By Mary Miley
1924. Leah is a longtime Vaudeville actress whose life is about to change. She looks just like Jesse Carr, a missing heiress from Oregon, and the uncle of the girl has come to offer Leah a deal: come back to Oregon and impersonate the missing girl and share a fortune. When circumstances in the Vaudeville circuit turn against her, Leah accepts the deal. She has a lot of people to convince, some of them very unhappy about the return of a family member and the potential loss of a lot of money. The plans to inherit are fraught with problems, dangers, and death. What really happened to Jess seven years earlier? Who knows the truth and what lengths will some people go to secure wealth?
This plot has been seen many times, but I haven't read a book quite like this one. First off, I'm always a little wary of stories that occur in the past.

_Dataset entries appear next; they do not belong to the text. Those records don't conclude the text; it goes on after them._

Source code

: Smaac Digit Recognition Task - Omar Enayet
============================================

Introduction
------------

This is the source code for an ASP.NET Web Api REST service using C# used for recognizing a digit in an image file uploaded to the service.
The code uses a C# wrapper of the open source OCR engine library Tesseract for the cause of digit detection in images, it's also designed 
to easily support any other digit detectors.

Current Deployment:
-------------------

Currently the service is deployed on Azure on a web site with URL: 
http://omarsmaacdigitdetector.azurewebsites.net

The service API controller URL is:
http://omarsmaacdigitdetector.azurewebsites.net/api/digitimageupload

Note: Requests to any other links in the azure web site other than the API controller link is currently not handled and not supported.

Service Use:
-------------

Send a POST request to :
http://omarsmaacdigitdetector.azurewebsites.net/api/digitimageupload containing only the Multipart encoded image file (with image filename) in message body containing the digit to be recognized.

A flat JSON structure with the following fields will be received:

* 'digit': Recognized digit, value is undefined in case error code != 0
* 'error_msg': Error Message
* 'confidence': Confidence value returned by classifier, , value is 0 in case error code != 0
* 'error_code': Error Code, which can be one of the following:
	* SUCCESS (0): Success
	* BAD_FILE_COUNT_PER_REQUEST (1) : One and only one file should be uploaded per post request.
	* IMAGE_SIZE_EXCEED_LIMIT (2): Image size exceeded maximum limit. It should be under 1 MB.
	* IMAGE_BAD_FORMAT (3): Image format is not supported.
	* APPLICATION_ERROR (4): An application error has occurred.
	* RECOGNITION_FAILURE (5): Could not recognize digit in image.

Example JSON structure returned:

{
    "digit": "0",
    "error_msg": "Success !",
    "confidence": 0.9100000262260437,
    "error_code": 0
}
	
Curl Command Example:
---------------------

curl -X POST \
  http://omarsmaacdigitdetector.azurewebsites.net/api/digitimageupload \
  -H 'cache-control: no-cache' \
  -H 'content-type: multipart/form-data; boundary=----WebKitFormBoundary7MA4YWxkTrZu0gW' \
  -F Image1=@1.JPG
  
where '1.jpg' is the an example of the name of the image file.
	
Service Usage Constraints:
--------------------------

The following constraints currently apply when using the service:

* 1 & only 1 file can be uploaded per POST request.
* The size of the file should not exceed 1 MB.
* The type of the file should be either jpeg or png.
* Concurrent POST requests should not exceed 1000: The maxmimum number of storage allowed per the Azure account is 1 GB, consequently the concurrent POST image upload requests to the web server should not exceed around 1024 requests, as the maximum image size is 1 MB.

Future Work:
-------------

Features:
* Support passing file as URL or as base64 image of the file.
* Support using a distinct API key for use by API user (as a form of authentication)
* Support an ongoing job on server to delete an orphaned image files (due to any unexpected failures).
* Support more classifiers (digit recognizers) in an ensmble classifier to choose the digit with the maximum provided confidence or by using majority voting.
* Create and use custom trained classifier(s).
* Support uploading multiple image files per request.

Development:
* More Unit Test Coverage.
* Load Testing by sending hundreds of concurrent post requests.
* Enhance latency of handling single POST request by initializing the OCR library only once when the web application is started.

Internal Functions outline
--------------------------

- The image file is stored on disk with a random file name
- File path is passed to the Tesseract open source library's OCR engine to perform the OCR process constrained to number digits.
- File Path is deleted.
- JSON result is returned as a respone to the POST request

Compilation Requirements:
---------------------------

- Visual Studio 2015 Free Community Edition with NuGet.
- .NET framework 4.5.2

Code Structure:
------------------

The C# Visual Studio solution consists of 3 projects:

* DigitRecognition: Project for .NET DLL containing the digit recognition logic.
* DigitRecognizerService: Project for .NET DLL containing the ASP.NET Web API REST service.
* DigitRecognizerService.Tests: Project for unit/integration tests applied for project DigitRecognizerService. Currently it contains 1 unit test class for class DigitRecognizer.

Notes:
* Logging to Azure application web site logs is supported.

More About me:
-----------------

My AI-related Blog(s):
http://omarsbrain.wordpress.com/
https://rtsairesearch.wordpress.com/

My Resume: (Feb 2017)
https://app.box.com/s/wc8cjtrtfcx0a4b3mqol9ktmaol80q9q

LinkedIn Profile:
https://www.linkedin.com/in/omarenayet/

I just don't care for them. I enjoy present day mysteries, or at the most, those that are set within the last couple decades. Now, I will admit that I've read a lot of period stories and so far I've enjoyed them. This one set in the era of Prohibition is a good one because the author has to remember all the intricacies of the year, the technology, the culture, etc. The extra feature of murders adds the needed attraction.
Oliver Beckett: fifties, thinning hair, fat, Vandyke beard, niece disappeared when she was 14, mother still living, sister and brother both dead
Leah: twenties, vaudeville actress, mother died when Leah was child, father left before her birth, auburn hair, freckles, blue-green eyes, has used various first names and surnames
Henry Carr: three siblings, tall, strong, handsome, athletic as a youth, body turning stocky, liked politics and sailing as a youth, attended Stanford, wants to be in the state legislature, smug
Ross Carr: Henry's younger brother, 21, wears glasses, dark curly hair, green eyes, thin face, short, attends Stanford, wants to be an academician, suffers from asthma
Buster: stable hand, simple-minded, tall, muscular, missing some teeth, voice low and slow
Benny Kubelsky: plays vaudeville, plays violin, comedian, later changed his name to Jack Benny
Truthfully, these are expected characters, but that doesn't make them any less worthy. I enjoyed the fact that each had a distinct personality that I could recognize with each scene. Each character, even the minor ones, stood out. And of course, bringing in real people or name dropping real people adds to the fun.
Voices are distinct enough because the characters stand out pretty well. No conversation veered off track. The important material was conveyed.
First person from Leah's POV. Varying lengths of chapters. The set up to the impersonation went pretty fast. From then on, it was Leah's challenges and adapting to the new world with a homesickness for the vaudeville scene. 'Bastard' and 'damn' are the most profanity used. Action was mildly tense but enough to keep interest. The mixing of fact (using real locales, events, and people) and fiction was the key to this book's success. This won a First Crime Novel award and though I didn't know the others in the running, this one probably deserved to win.